Where a credit requires that a certificate of origin be issued by a chamber of commerce, the following criteria will apply.
1. The condition is satisfied if the document is issued by a chamber of commerce, i.e. on its letterhead or specified form _ even though the detail(s) may have been completed by the beneficiary and the chamber merely signs.
2. Another acceptable alternative to this would be where the document is "neutral", i.e. it is not on headed paper but within the body there is evidence of completion and/or signature of a chamber of commerce.
3. A document issued on the letterhead of the beneficiary or any other party (one that is not a chamber of commerce) would not be seen to comply with a requirement of "issued" by a chamber of commerce.
From the information supplied, the certificate of origin complies with the credit terms and conditions.
Article 23
Where two vessels are quoted but only one port, does the bill of lading require an on board notation stating the name of the vessel?
We refer to the ICC opinion under document 470/TA.312 and inform you that we, as the nominated bank, recently had a dispute with an issuing bank in Country H on the interpretation of the said ICC opinion vis-_45;vis our case which is as follows:
The L/C requires presentation of a marine B/L evidencing shipment from Izmir/Turkey to Huangpu/China. The B/L presented to us contained shipment information in the respective boxes as:
Pre-carriage by Vessel V Place of receipt blank Ocean Vessel Vessel C Port of Loading Izmir/Turkey Port of Discharge Huangpu/China Via Gioia Tauro and Hong Kong
The 'received' type B/L evidences shipment by containers and bears a dated on board notation.
The issuing bank's advice of discrepancy (MT734) stated: 'B/L without showing the actual vessel name on on board notation', followed by another message referring to TA.312 in support of its action.

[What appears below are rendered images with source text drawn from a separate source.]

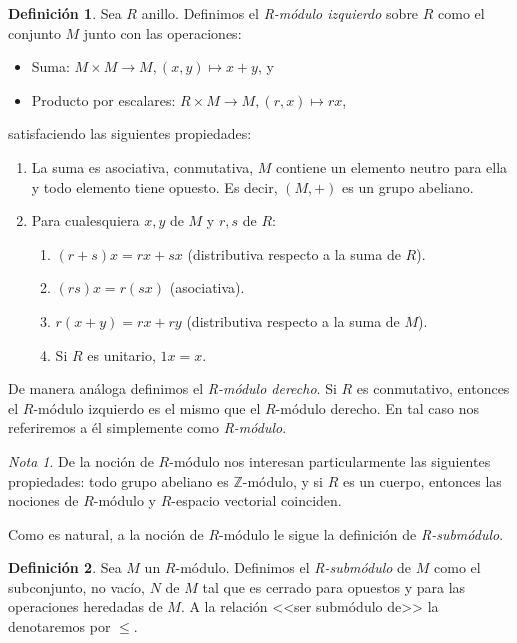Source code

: \documentclass[12pt, a4paper, twoside]{book}
\numberwithin{equation}{section}
\theoremstyle{definition}
\newtheorem{defi}{Definición}
\theoremstyle{remark}
\newtheorem*{remark}{Nota}
\theoremstyle{plain}
\begin{document}
	\begin{defi}
		Sea $R$ anillo. Definimos el \textit{R-módulo izquierdo} sobre
		$R$ como el conjunto $M$ junto con las operaciones:
		\begin{itemize}
			\item Suma: $M \times M \rightarrow M, (x,y) \mapsto 
				x+y$, y
			\item Producto por escalares: $R \times M \rightarrow 
				M, (r,x) \mapsto rx$,	
		\end{itemize}
		satisfaciendo las siguientes propiedades:
		\begin{enumerate}
			\item La suma es asociativa, conmutativa, $M$ contiene
			      un elemento neutro para ella y todo elemento 
			      tiene opuesto. Es decir, $(M,+)$ es un grupo 
			      abeliano.
		      \item Para cualesquiera $x,y$ de $M$ y $r,s$ de $R$: 
		      	\begin{enumerate}
			 	\item $(r+s)x=rx+sx$ (distributiva respecto a 
					la suma de $R$).
				\item $(rs)x=r(sx)$ (asociativa).
				\item $r(x+y)=rx+ry$ (distributiva respecto a 
					la suma de $M$).
				\item Si $R$ es unitario, $1x=x$.	
			\end{enumerate}
		\end{enumerate}
		De manera análoga definimos el \textit{R-módulo derecho}. Si 
		$R$ es conmutativo, entonces el $R$-módulo izquierdo es el 
		mismo que el $R$-módulo derecho. En tal caso nos referiremos a
		él simplemente como \textit{R-módulo}.
	\end{defi}

	\begin{remark}
	De la noción de $R$-módulo nos interesan particularmente las 
	siguientes propiedades: todo grupo abeliano es $\mathbb{Z}$-módulo, y
	si $R$ es un cuerpo, entonces las nociones de $R$-módulo y $R$-espacio
	vectorial coinciden.
	\end{remark}

	Como es natural, a la noción de $R$-módulo le sigue la definición de
	\emph{R-submódulo}.

	\begin{defi}
	Sea $M$ un $R$-módulo. Definimos el \textit{R-submódulo} de $M$ como 
	el subconjunto, no vacío, $N$ de $M$ tal que es cerrado para opuestos 
	y para las operaciones heredadas de $M$. A la relación <<ser submódulo 
	de>> la denotaremos por $\leq$.
	\end{defi}
\end{document}
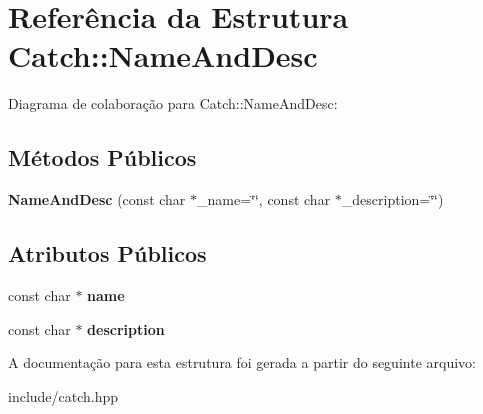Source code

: \hypertarget{structCatch_1_1NameAndDesc}{}\section{Referência da Estrutura Catch\+:\+:Name\+And\+Desc}
\label{structCatch_1_1NameAndDesc}


Diagrama de colaboração para Catch\+:\+:Name\+And\+Desc\+:
\subsection*{Métodos Públicos}
\begin{DoxyCompactItemize}
\item 
{\bfseries Name\+And\+Desc} (const char $\ast$\+\_\+name=\char`\"{}\char`\"{}, const char $\ast$\+\_\+description=\char`\"{}\char`\"{})\hypertarget{structCatch_1_1NameAndDesc_a189ceb9942fb5f6635140d6a09fc843a}{}\label{structCatch_1_1NameAndDesc_a189ceb9942fb5f6635140d6a09fc843a}

\end{DoxyCompactItemize}
\subsection*{Atributos Públicos}
\begin{DoxyCompactItemize}
\item 
const char $\ast$ {\bfseries name}\hypertarget{structCatch_1_1NameAndDesc_a374b4ed8be3cf98be20ebde5273bde51}{}\label{structCatch_1_1NameAndDesc_a374b4ed8be3cf98be20ebde5273bde51}

\item 
const char $\ast$ {\bfseries description}\hypertarget{structCatch_1_1NameAndDesc_a3463a23ff65ce494fc380452b57b7970}{}\label{structCatch_1_1NameAndDesc_a3463a23ff65ce494fc380452b57b7970}

\end{DoxyCompactItemize}


A documentação para esta estrutura foi gerada a partir do seguinte arquivo\+:\begin{DoxyCompactItemize}
\item 
include/catch.\+hpp\end{DoxyCompactItemize}
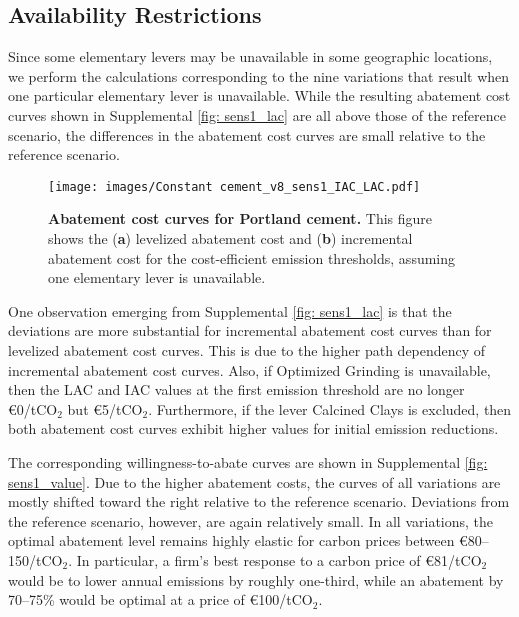 \documentclass[12pt, a4paper]{article} %
\newcommand{\Suppl}{Supplemental}
\begin{document}
\newpage
\subsection{Availability Restrictions}
\label{sec: sn-restrictions}

Since some elementary levers may be unavailable in some geographic locations, we perform the calculations corresponding to the nine variations that result when one particular elementary lever is unavailable. While the resulting abatement cost curves shown in \Suppl$ $ \autoref{fig: sens1_lac} are all above those of the reference scenario, the differences in the abatement cost curves are small relative to the reference scenario.

\begin{figure}[ht]
\centering
\texttt{[image: images/Constant cement\_v8\_sens1\_IAC\_LAC.pdf]}
\caption{\textbf{Abatement cost curves for Portland cement.} This figure shows the (\textbf{a}) levelized abatement cost and (\textbf{b}) incremental abatement cost for the cost-efficient emission thresholds, assuming one elementary lever is unavailable.}
\label{fig: sens1_lac}
\end{figure}

One observation emerging from \Suppl$ $ \autoref{fig: sens1_lac} is that the deviations are more substantial for incremental abatement cost curves than for levelized abatement cost curves. This is due to the higher path dependency of incremental abatement cost curves. Also, if Optimized Grinding is unavailable, then the LAC and IAC values at the first emission threshold are no longer \euro 0/tCO$_2$ but \euro 5/tCO$_2$. Furthermore, if the lever Calcined Clays is excluded, then both abatement cost curves exhibit higher values for initial emission reductions.

\newpage
The corresponding willingness-to-abate curves are shown in \Suppl$ $ \autoref{fig: sens1_value}. Due to the higher abatement costs, the curves of all variations are mostly shifted toward the right relative to the reference scenario. Deviations from the reference scenario, however, are again relatively small. In all variations, the optimal abatement level remains highly elastic for carbon prices between \euro 80--150/tCO$_2$. In particular, a firm's best response to a carbon price of \euro 81/tCO$_2$ would be to lower annual emissions by roughly one-third, while an abatement by 70--75\% would be optimal at a price of \euro 100/tCO$_2$.
\end{document}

The B/L contained transhipment information from which it was apparent that on board belonged to the Vessel V in charge of pre-carriage from Izmir to Gioia Tauro; hence our case was different from the one contained in TA.312. We contested the above discrepancy by sending the following message to the issuing bank: 'In our opinion we as banks must exercise our own judgment in many cases. There is no need to indicate on paper what is clearly apparent. It is obvious that on board notation belongs to the pre-carrier Vessel V departing from the port of loading Izmir. It cannot belong to Vessel C because this vessel is clearly shown to have assumed the ocean leg of the transport starting from Gioia Tauro (Italy). Your views would be justified if there were indeed a confusion as to whether goods were loaded on Vessel V or Vessel C, whereas there is no confusion on this issue since a vessel docked at an Italian port cannot be loaded in Turkey.'
It transpires that the issuing bank would accept the B/L if only Vessel V's name appeared on the B/L at the cost of an absence of the more important information (name of the ocean carrier) actually needed by its customer.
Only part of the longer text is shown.